═══ LISTED RECORDS ═══

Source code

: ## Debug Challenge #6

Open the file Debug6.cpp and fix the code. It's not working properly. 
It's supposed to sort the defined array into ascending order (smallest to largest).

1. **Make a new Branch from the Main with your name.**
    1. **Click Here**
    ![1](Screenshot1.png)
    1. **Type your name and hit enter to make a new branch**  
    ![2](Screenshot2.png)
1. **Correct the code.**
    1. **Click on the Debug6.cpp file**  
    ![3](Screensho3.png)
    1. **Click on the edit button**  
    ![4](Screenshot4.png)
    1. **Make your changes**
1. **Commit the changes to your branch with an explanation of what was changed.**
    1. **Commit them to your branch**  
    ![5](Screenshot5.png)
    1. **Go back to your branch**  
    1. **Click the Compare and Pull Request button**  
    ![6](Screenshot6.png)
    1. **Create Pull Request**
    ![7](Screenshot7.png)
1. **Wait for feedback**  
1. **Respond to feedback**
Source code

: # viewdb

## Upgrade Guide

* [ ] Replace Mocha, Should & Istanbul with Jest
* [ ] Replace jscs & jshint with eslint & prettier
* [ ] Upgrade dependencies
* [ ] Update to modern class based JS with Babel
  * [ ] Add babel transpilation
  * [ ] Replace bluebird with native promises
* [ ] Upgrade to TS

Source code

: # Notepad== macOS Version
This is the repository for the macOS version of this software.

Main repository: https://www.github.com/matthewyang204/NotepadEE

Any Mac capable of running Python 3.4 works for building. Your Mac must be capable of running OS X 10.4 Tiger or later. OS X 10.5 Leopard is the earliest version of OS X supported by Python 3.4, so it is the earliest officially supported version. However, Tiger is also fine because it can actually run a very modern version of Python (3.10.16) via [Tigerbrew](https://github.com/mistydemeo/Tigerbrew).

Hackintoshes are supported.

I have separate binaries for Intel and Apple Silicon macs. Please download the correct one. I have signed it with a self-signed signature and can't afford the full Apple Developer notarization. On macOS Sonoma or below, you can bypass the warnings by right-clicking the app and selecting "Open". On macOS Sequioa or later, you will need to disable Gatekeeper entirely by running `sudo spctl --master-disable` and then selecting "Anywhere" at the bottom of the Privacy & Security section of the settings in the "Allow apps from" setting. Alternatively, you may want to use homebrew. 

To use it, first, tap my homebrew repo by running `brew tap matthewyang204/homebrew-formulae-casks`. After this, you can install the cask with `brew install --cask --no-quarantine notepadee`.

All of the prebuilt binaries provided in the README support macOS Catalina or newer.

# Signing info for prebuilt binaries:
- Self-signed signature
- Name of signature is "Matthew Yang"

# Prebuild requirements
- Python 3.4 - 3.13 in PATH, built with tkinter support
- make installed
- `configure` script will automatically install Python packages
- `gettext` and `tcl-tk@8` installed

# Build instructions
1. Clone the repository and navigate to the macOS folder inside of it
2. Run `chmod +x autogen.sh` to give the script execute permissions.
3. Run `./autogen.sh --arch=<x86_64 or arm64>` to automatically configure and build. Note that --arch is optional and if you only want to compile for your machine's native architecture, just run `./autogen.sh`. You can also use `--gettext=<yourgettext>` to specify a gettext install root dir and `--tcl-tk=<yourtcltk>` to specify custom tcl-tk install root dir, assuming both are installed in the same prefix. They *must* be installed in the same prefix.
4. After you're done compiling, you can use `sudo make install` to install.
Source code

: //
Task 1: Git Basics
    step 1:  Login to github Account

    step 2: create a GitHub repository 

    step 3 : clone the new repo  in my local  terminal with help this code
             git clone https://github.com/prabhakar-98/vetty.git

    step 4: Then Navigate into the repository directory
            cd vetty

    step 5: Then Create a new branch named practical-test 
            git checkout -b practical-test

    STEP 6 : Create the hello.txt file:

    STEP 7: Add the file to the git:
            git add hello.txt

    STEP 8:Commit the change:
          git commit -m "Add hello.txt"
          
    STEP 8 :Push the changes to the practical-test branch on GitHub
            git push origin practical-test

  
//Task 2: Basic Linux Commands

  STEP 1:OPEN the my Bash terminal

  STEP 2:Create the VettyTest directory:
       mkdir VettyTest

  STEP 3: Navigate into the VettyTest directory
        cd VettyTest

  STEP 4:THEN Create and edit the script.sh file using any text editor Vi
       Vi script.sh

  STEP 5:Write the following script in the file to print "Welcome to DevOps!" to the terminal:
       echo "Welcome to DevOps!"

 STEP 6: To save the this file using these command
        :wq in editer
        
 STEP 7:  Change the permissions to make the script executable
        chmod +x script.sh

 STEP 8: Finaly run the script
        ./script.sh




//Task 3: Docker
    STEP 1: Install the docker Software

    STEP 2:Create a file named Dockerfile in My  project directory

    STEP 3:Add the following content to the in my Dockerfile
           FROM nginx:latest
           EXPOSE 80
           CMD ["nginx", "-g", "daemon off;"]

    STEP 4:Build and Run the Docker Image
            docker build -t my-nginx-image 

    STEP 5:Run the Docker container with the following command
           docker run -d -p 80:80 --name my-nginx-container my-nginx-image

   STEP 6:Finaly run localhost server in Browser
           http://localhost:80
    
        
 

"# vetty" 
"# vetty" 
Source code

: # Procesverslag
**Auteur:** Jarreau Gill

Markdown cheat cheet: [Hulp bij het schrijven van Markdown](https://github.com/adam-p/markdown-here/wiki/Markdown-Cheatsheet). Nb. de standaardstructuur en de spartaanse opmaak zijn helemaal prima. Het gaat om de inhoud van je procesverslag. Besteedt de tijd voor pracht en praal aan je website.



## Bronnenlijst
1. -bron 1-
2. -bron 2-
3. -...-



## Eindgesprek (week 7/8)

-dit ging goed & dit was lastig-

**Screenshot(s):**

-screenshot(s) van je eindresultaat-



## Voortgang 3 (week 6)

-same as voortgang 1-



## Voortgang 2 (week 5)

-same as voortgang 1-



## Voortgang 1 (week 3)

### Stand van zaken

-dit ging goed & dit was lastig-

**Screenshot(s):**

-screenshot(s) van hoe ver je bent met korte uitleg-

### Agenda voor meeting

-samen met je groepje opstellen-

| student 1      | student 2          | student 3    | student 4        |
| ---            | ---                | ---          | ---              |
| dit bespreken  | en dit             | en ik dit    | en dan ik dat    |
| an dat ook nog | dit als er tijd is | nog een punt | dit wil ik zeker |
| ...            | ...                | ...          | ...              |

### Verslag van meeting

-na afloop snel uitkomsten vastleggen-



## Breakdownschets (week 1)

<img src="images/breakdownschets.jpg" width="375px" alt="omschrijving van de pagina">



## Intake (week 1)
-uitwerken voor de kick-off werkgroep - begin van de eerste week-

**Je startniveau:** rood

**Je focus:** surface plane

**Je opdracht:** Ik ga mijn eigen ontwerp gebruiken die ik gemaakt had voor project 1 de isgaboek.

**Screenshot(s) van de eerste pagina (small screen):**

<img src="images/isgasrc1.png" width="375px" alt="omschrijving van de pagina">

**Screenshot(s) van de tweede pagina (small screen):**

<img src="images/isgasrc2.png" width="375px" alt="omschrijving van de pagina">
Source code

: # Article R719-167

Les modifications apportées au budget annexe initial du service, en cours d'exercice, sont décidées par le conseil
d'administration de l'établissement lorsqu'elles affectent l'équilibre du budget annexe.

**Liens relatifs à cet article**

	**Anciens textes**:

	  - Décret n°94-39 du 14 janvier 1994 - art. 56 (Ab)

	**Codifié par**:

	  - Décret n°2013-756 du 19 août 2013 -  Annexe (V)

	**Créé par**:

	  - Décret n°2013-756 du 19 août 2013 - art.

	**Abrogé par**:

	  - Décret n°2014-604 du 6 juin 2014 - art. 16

═══

◆ PROBLEM:
Your reply should hold every line from the data that contains "prebuilt", copied in full.

◆ FINISHED TASK:
All of the prebuilt binaries provided in the README support macOS Catalina or newer.
# Signing info for prebuilt binaries:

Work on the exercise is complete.